Caste Mean Number of samples Std. deviation
Awan male 1.9600 25 0.79608
Butt male 2.2619 21 0.59935
Gujjar male 2.1190 21 0.71859
Rajput male 2.2609 23 0.78146
Total 2.1444 90 0.73149

Table 3: Symmetric measures of cuticle thickness in males.

Caste Mean Number of samples Std. deviation
Awan female 2.5870 23 0.62889
Butt female 2.4500 25 0.67315
Gujjar female 2.4063 24 0.49350
Rajput female 2.4400 25 0.68191
Total 2.4691 97 0.61899

Table 4: Symmetric measures of cuticle thickness in females.

Ovoid bodies

Thirty samples were analyzed for presence or absence of ovoid bodies in males between all four castes. It was concluded that in Awan caste, ovoid bodies were present in twenty five hair samples and absent in only five samples. In case of Butt there was highest number of samples having ovoid bodies i.e. twenty nine. And only one sample observed without this structure. In samples belonging to Gujjar castes, only four samples showed no ovoid bodies besides twenty six samples. In Rajput caste twenty eight samples had these structures whereas only two samples lacking ovoid bodies. So Butt caste has highest number of samples possessing ovoid bodies and Gujjar caste is observed with least number of samples with ovoid bodies (Figure 5). The P-value calculated using chi-square was 0.295. Contingency coefficient value was 0.173 (Table 5).

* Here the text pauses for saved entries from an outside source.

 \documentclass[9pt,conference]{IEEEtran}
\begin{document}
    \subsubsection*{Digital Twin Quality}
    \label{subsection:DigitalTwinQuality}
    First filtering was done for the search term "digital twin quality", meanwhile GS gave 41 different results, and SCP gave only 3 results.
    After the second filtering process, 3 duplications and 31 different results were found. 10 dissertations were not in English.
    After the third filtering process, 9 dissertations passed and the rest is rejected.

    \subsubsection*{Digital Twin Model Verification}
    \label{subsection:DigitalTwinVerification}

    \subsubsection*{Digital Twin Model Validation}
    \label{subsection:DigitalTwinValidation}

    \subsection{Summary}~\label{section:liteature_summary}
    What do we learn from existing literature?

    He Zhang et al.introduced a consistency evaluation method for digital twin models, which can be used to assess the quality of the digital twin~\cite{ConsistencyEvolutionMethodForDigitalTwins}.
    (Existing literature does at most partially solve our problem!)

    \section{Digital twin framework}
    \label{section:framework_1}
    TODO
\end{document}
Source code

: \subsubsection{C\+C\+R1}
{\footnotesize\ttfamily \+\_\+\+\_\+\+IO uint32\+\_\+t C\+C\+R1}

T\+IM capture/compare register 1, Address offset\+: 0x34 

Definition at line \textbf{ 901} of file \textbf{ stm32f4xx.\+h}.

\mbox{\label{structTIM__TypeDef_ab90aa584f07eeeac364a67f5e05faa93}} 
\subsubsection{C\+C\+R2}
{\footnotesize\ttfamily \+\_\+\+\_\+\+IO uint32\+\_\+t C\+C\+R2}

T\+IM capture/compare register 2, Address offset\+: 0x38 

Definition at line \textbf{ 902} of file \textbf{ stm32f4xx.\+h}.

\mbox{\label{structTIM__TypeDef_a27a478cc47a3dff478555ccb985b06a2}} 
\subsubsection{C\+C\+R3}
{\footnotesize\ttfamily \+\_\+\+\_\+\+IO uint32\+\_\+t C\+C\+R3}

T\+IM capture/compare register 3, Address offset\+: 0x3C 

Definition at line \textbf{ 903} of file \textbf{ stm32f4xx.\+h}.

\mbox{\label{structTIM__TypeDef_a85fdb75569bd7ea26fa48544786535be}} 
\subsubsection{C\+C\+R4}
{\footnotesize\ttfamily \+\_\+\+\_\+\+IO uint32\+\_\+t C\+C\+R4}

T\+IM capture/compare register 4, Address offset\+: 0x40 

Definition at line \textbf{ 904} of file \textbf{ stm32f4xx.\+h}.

Figure 5: Ovoid bodies results in all male castes.

Contingency coefficient
(using chi-square)
Contingency coefficient
(using chi-square)

Table 5: Results of ovoid bodies.

The observation of ovoid bodies’ presence in female samples was also conducted on thirty samples. The results showed that in Awan caste, these structures were present in twenty seven samples and absent in only three samples. Whereas in Butt and Gujjar castes, ovoid bodies were present in all thirty samples and absence were found in none. In case of Rajput caste, ovoid bodies showed presence in twenty five samples and absence in only five samples (Figure 5). The P-value calculated using chi-square was 0.022. Contingency coefficient value was 0.273 (Table 5).


The aim of the research study was to create a data base of some regional castes of Pakistan to help and narrow down the search of criminals during forensic investigations. In this study, hair samples were collected from four castes (Awan, Butt, Gujjar and Rajput) and inner cuticle margin, cuticle thickness and ovoid bodies were analyzed for observing similarities or difference among individuals. Out of these three parameters, ovoid bodies were the only characteristic that varied among hairs of different individuals in both genders. In one caste, due to high ratio of endogamy, individuals retain their phenotypic properties for hairs, skin and others. Previously, Robertson and Aitken (1986) reported such individual differences [12]. Ogle, in 1998 also studied the phenotypic differences in individual hairs and found significant variation that was well applied in forensic analysis [8]. In 1983, Strauss described the hair features that were important in investigations [14]. A more detailed description of these features was seen in the research of Zviak and Dawber (1986) that are still considered valid and significant in comparative hair analysis [19].

Present study was designed to investigate gender based and individual based comparison of different castes present in Pakistan. Most of comparisons were found non-significant. Only significant difference was observed in presence of ovoid bodies.

This study is a first step towards the physical analysis of hair for individualization. No one has yet conducted such type of study in Pakistan before. From this study a data base have developed of different castes of Pakistan. This is the first step of studying caste system within a country and needs further attention to study other hair parameters as well so that valid parameters giving significant results can be sorted out and recommended to be included in forensic investigation.